Before settling into its Brooklyn brick-and-mortar location, Kevin Rosenberg’s Gear To Go Outfitters began as many New York startups do – on the street. In 2009, with recession at its most painful, business loans were unavailable. Instead, the Navy vet and lawyer built a successful street stand business that was solar powered and accepted credit cards.
Selling camping gear, equipment and accessories, Kevin toughed it out through two of Brooklyn’s bone-chilling winters and sweltering summers, confronting competitive street vendors, unwelcoming store owners, and various colorful street characters.
During his time on the street, Kevin accomplished something of vital importance: he grew his reputation for quality, trust and consistency (printed receipts and accepting returns also helped). As a result, he nurtured a very loyal customer base in the quickly gentrifying neighborhood of Park Slope.
This is no small feat, considering the common perception about street vendors is that they sell knockoffs and can disappear before the streetlight changes to green. A little encouragement early on also helps: he made $550 on his first day.

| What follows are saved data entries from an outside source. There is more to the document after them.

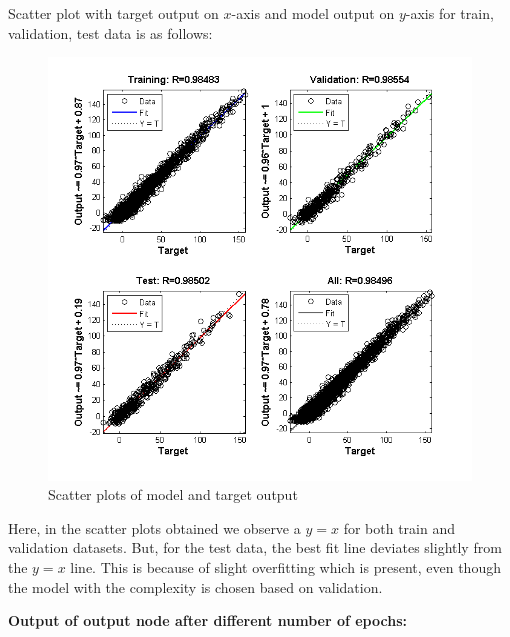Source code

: \documentclass{article}
\begin{document}
Scatter plot with target output on $x$-axis and model output on $y$-axis for train, validation, test data is as follows:

\begin{figure}[H]
\centering
\includegraphics[width=\linewidth]{Regression/bivariate/scatter_1layer.png}
\caption{Scatter plots of model and target output}
\end{figure}

Here, in the scatter plots obtained we observe a $y = x$ for both train and validation datasets. But, for the test data, the best fit line deviates slightly from the $y = x$ line. This is because of slight overfitting which is present, even though the model with the complexity is chosen based on validation. 


\textbf{Output of output node after different number of epochs: } \\[10pt] 
\end{document}
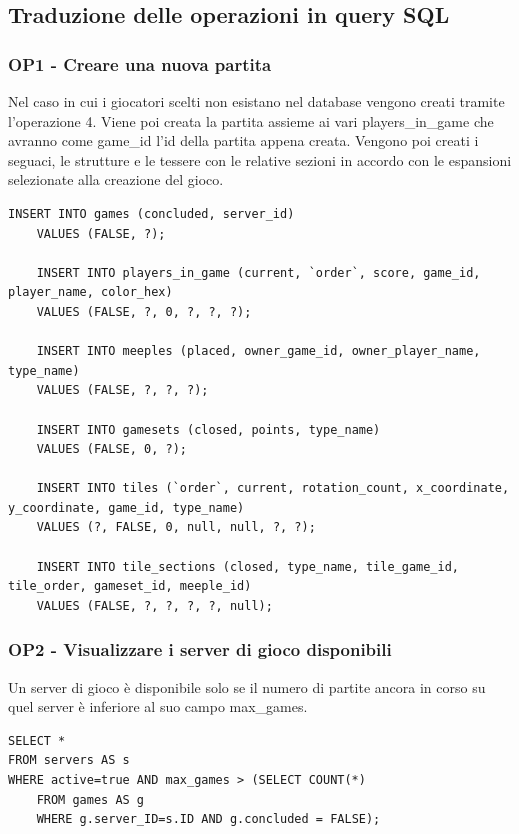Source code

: \subsection{Traduzione delle operazioni in query SQL}
\subsubsection*{OP1 - Creare una nuova partita}
Nel caso in cui i giocatori scelti non esistano nel database vengono creati tramite l'operazione 4. Viene poi creata la partita assieme ai vari players\_in\_game che avranno come game\_id l'id della partita appena creata. Vengono poi creati i seguaci, le strutture e le tessere con le relative sezioni in accordo con le espansioni selezionate alla creazione del gioco.
\medskip

\begin{lstlisting}[style=sql]
    INSERT INTO games (concluded, server_id)
    VALUES (FALSE, ?);

    INSERT INTO players_in_game (current, `order`, score, game_id, player_name, color_hex)
    VALUES (FALSE, ?, 0, ?, ?, ?);

    INSERT INTO meeples (placed, owner_game_id, owner_player_name, type_name)
    VALUES (FALSE, ?, ?, ?);

    INSERT INTO gamesets (closed, points, type_name)
    VALUES (FALSE, 0, ?);

    INSERT INTO tiles (`order`, current, rotation_count, x_coordinate, y_coordinate, game_id, type_name)
    VALUES (?, FALSE, 0, null, null, ?, ?);

    INSERT INTO tile_sections (closed, type_name, tile_game_id, tile_order, gameset_id, meeple_id)
    VALUES (FALSE, ?, ?, ?, ?, null);
\end{lstlisting}

\subsubsection*{OP2 - Visualizzare i server di gioco disponibili}
Un server di gioco è disponibile solo se il numero di partite ancora in corso su quel server è inferiore al suo campo max\_games.
\medskip

\begin{lstlisting}[style=sql]
SELECT *
FROM servers AS s
WHERE active=true AND max_games > (SELECT COUNT(*)
    FROM games AS g
    WHERE g.server_ID=s.ID AND g.concluded = FALSE);
\end{lstlisting}

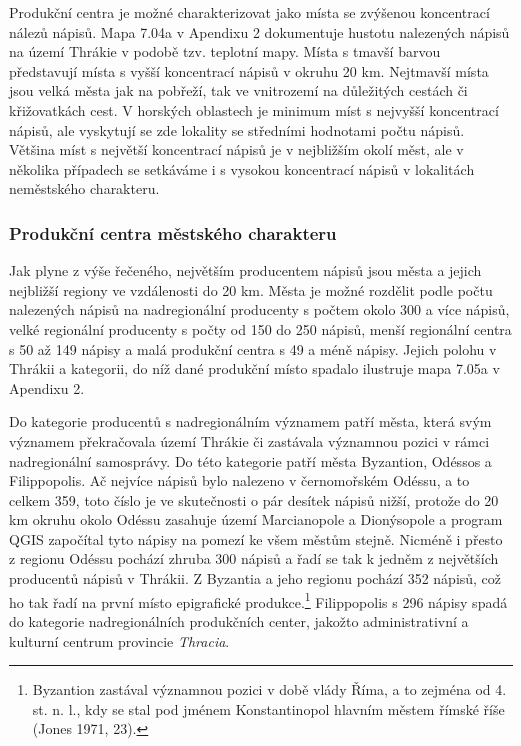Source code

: Produkční centra je možné charakterizovat jako místa se zvýšenou koncentrací nálezů nápisů. Mapa 7.04a v Apendixu 2 dokumentuje hustotu nalezených nápisů na území Thrákie v podobě tzv. teplotní mapy. Místa s tmavší barvou představují místa s vyšší koncentrací nápisů v okruhu 20 km. Nejtmavší místa jsou velká města jak na pobřeží, tak ve vnitrozemí na důležitých cestách či křižovatkách cest. V horských oblastech je minimum míst s nejvyšší koncentrací nápisů, ale vyskytují se zde lokality se středními hodnotami počtu nápisů. Většina míst s největší koncentrací nápisů je v nejbližším okolí měst, ale v několika případech se setkáváme i s vysokou koncentrací nápisů v lokalitách neměstského charakteru.

\subsubsection[produkční-centra-městského-charakteru]{Produkční centra městského charakteru}

Jak plyne z výše řečeného, největším producentem nápisů jsou města a jejich nejbližší regiony ve vzdálenosti do 20 km. Města je možné rozdělit podle počtu nalezených nápisů na nadregionální producenty s počtem okolo 300 a více nápisů, velké regionální producenty s počty od 150 do 250 nápisů, menší regionální centra s 50 až 149 nápisy a malá produkční centra s 49 a méně nápisy. Jejich polohu v Thrákii a kategorii, do níž dané produkční místo spadalo ilustruje mapa 7.05a v Apendixu 2.

Do kategorie producentů s nadregionálním významem patří města, která svým významem překračovala území Thrákie či zastávala významnou pozici v rámci nadregionální samosprávy. Do této kategorie patří města Byzantion, Odéssos a Filippopolis. Ač nejvíce nápisů bylo nalezeno v černomořském Odéssu, a to celkem 359, toto číslo je ve skutečnosti o pár desítek nápisů nižší, protože do 20 km okruhu okolo Odéssu zasahuje území Marcianopole a Dionýsopole a program QGIS započítal tyto nápisy na pomezí ke všem městům stejně. Nicméně i přesto z regionu Odéssu pochází zhruba 300 nápisů a řadí se tak k jedněm z největších producentů nápisů v Thrákii. Z Byzantia a jeho regionu pochází 352 nápisů, což ho tak řadí na první místo epigrafické produkce.\footnote{Byzantion zastával významnou pozici v době vlády Říma, a to zejména od 4. st. n. l., kdy se stal pod jménem Konstantinopol hlavním městem římské říše (Jones 1971, 23).} Filippopolis s 296 nápisy spadá do kategorie nadregionálních produkčních center, jakožto administrativní a kulturní centrum provincie {\em Thracia}.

With no real estate collateral, he made a handshake deal with a nearby landlord who faced a soon-to-be-vacant storefront. Now, at 215 Garfield Place, Kevin’s Gear To Go Outfitters is one stop for renting or buying camping and hiking gear. His staff is young but experienced; Kevin wants employees who are enthusiasts and experts, adventurers who would actually backpack and hike on their own vacations (in other words, not somebody who was formerly folding sweaters at The Gap).
Kevin says there are lots of places in the city that help you look like you’ve gotten dirty, but Gear To Go helps you actually get dirty. He and his staff give advice, do repairs, issue hunting and fishing licenses, and even offer hiking trips around the region and around the world.
When most people think of New York State, they think of the cement and skyscrapers of The Big Apple, but Kevin says that New York is actually one of the most rural states in the union. For instance, the Catskills and the Adirondacks offer miles of untouched wilderness, rock climbing, canoeing, and hiking trails that allow you to wander for days.
Kevin recently guided a tour of Iceland, with 11 travelers who had never backpacked before. It’s the adventure of a lifetime, facing Iceland’s harsh environment; caring only for your primal needs becomes your top priority -- not posting selfies on your Instagram feed (sorry, no Wi-Fi).
Kevin notices that most everyone survives better than they think they will; usually panic sets in only if they lose sight of the road, or if they start to question their survival ability. In every case, though, a good time is had by all – Kevin is there to see to it.
This is how he compares his business model: if you visit a new town and eat a meal at a Wendy’s or a TGI Friday’s, you’ll be satisfied. But if you discover the great local joint that the townspeople swear by, you’re hooked and you’ll always go back. High quality merchandise and an expert staff always make that difference.
He notes an inherit problem with the FIELD OF DREAMS business model that many entrepreneurs cling to (“If you build it, they will come.”). The reality: the big companies will do what they can to block you, to squash your SEO and make sure that you don’t show up on Page One when Googled. In other words, the big boys will make sure that nobody is coming, even if you build it.
Kevin offers online buying, but he ultimately recommends visiting the store, getting fitted, asking questions, and finding out what gear works best for your next outdoor adventure. Get out there.